DUBLIN (Reuters) - Former Irish Prime Minister Albert Reynolds, who played a key role in advancing talks towards brokering peace in Northern Ireland, died on Thursday. He was 81.

Reynolds served as prime minister from 1992 to 1994, a period in which he and then British premier John Major signed the Downing Street Declaration, a landmark agreement in the eventual ending of three decades of sectarian bloodshed.

Months after the 1993 deal - which affirmed the right of the people of Ireland to self-determination - the Irish Republican Army (IRA) called a ceasefire. A peace agreement followed in 1998, mostly ending the violence between Irish Catholic nationalists and mostly Protestant pro-British loyalists.

Reynolds died after a long illness, his Fianna Fail party said.

"What he brought to the process was a straight-forwardness. The ability to act when it matters is what stands out," Gerry Adams, leader of the nationalist Sinn Fein party and a key figure in the peace talks, told national broadcaster RTE.

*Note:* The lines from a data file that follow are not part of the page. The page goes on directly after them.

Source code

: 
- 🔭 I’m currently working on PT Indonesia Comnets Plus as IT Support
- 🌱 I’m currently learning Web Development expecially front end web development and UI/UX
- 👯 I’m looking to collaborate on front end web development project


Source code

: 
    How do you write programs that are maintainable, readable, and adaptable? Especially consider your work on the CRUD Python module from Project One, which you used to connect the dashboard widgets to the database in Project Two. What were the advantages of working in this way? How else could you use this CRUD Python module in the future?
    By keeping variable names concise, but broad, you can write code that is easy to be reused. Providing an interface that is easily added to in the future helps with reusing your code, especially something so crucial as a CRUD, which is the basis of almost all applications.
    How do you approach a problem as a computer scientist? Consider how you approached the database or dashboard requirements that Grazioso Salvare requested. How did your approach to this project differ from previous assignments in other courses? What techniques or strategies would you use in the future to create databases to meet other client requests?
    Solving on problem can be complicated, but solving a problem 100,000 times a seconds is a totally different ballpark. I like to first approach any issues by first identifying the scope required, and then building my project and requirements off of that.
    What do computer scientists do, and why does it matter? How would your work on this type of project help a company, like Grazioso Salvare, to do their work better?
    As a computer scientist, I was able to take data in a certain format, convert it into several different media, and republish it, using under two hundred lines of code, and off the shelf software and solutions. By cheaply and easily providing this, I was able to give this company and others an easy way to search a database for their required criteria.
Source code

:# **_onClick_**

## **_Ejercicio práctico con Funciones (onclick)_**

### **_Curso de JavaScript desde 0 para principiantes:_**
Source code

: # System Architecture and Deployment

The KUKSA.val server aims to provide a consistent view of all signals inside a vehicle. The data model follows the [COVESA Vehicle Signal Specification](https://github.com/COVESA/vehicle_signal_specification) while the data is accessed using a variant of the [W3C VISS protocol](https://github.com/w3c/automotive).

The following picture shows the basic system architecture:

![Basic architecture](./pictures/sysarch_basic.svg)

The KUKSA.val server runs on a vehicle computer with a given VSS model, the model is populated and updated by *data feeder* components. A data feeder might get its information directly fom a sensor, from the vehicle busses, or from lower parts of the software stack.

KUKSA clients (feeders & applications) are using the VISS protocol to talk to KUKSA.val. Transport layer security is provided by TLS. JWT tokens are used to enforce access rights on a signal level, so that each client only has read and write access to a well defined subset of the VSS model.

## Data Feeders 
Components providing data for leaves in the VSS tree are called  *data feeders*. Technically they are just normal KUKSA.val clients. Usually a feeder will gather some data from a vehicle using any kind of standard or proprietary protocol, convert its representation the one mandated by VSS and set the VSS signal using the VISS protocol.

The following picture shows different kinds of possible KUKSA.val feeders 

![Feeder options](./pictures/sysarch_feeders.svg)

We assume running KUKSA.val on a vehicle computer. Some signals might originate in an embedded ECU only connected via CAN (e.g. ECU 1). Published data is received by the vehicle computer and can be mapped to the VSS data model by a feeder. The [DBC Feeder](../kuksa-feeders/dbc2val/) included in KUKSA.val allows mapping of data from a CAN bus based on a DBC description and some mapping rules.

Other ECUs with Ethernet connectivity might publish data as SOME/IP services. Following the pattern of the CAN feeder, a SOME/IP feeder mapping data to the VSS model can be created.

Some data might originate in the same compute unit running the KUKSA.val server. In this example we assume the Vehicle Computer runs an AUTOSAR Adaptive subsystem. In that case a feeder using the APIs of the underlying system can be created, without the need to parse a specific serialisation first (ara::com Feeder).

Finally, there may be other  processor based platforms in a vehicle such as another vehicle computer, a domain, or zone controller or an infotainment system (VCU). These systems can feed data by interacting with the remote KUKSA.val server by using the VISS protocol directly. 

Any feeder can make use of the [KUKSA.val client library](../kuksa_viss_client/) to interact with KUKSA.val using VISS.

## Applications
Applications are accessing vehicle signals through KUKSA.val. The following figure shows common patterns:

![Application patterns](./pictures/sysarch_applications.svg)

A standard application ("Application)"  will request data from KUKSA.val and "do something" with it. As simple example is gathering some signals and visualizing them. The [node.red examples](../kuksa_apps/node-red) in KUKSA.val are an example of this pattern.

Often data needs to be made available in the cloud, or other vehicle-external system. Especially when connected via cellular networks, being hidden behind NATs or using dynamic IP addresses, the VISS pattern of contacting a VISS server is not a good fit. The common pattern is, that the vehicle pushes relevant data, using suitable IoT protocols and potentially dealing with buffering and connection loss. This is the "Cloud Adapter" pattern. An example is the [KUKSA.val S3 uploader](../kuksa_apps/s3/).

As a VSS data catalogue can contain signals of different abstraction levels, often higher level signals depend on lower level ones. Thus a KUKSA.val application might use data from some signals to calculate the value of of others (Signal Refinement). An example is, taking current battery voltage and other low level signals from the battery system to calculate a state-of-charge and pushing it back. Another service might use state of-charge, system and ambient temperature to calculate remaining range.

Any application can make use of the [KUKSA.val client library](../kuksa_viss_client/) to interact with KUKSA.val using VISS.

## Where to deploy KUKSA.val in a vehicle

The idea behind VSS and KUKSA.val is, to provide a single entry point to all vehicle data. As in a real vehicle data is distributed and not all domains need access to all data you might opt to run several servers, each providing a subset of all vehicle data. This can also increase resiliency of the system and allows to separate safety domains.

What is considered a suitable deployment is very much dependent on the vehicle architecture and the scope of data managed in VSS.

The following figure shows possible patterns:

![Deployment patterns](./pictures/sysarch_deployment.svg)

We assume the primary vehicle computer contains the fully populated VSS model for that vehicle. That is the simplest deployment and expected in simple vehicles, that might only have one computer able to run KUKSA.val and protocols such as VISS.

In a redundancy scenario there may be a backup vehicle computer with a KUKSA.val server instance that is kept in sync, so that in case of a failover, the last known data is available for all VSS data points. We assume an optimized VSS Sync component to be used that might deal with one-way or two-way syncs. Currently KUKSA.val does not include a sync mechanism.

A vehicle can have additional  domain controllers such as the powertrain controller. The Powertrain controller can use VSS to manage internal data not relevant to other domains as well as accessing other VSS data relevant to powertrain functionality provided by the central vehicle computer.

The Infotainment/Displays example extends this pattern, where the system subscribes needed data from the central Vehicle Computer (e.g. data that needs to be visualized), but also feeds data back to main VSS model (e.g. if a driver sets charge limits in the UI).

"The British government were very reluctant participants in the peace process at that time, so were many elements of the Irish establishment. It's probably only possible when Albert Reynolds came in as a bit of an outsider, that he was able to turn some of that around."

Reynolds, who served as finance minister during the 1980s, led two short coalition governments before resigning as party leader and prime minister in 1994 following a dispute with his junior partner in government.